Aku melotot, apakah aku tak salah dengar ? Suamiku yang begitu penurutnya sekarang bagaikan seekor singa yang keluar dari hutan rimba. Aku seakan tersadar, bukankah sekarang dia adalah pemilik perusahaan Citra Karya ?
"Ooh jadi dia rupanya yang membuatmu begini, camkan dengan baik di dalam hatimu Azhar. Tak akan kubiarkan seorangpun berhasil merebutmu dariku, tidak akan. Titik !"
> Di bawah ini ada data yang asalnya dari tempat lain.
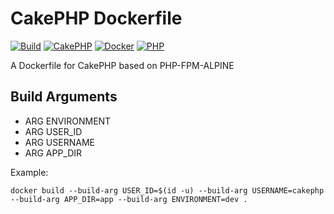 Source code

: # CakePHP Dockerfile

[![Build](https://github.com/cnizzardin/cakephp-fpm-alpine/workflows/Image/badge.svg?branch=master)](https://github.com/cnizzardin/cakephp-fpm-alpine/actions)
[![CakePHP](https://img.shields.io/badge/cakephp-^4-red?logo=cakephp)](https://book.cakephp.org/4/en/index.html)
[![Docker](https://img.shields.io/badge/docker-0db7ed.svg?logo=docker)](https://www.docker.com)
[![PHP](https://img.shields.io/badge/php-7.4-8892BF.svg?logo=php)](https://php.net/)

A Dockerfile for CakePHP based on PHP-FPM-ALPINE

## Build Arguments

- ARG ENVIRONMENT
- ARG USER_ID
- ARG USERNAME
- ARG APP_DIR

Example:

```console
docker build --build-arg USER_ID=$(id -u) --build-arg USERNAME=cakephp --build-arg APP_DIR=app --build-arg ENVIRONMENT=dev . 
```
"Siapa yang merebut siapa ? Apa kau sadar jika selama ini kau bertindak seolah-olah kaulah penguasa di rumah ini dan aku cecunguk ? Apa kau sadar jika selama ini aku diam saja melihat ulahmu yang mengintimidasi semua karyawan wanita cantik yang dekat denganku ? Kau pikir aku ini barang dagangan ? Kau pikir aku pelayanmu ? Jika kau menganggap diriku adalah suamimu maka buang jauh-jauh semua perilaku burukmu ! " Azhar membaringkan tubuh lelahnya di kasur. Dia lalu memeluk bantal guling dan membelakangiku.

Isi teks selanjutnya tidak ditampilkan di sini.